Pictures paired with source code

● ● ● ●

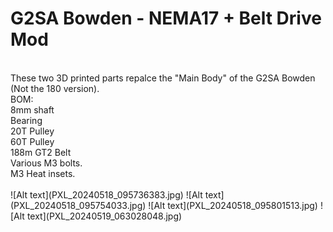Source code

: <H1>G2SA Bowden - NEMA17 + Belt Drive Mod</H1>
<br>
These two 3D printed parts repalce the "Main Body" of the G2SA Bowden (Not the 180 version).
<br>
BOM:<br>
8mm shaft <br>
Bearing<br>
20T Pulley<br>
60T Pulley<br>
188m GT2 Belt<br>
Various M3 bolts. <br>
M3 Heat insets.<br>
<br>
![Alt text](PXL_20240518_095736383.jpg)
![Alt text](PXL_20240518_095754033.jpg)
![Alt text](PXL_20240518_095801513.jpg)
![Alt text](PXL_20240519_063028048.jpg)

● ● ● ●

Reproduce exactly the entries from their first line through the line containing "188m GT2 Belt<br>", including both, and omit any pictures.

• _Response to the exercise_:
Source code

: <H1>G2SA Bowden - NEMA17 + Belt Drive Mod</H1>
<br>
These two 3D printed parts repalce the "Main Body" of the G2SA Bowden (Not the 180 version).
<br>
BOM:<br>
8mm shaft <br>
Bearing<br>
20T Pulley<br>
60T Pulley<br>
188m GT2 Belt<br>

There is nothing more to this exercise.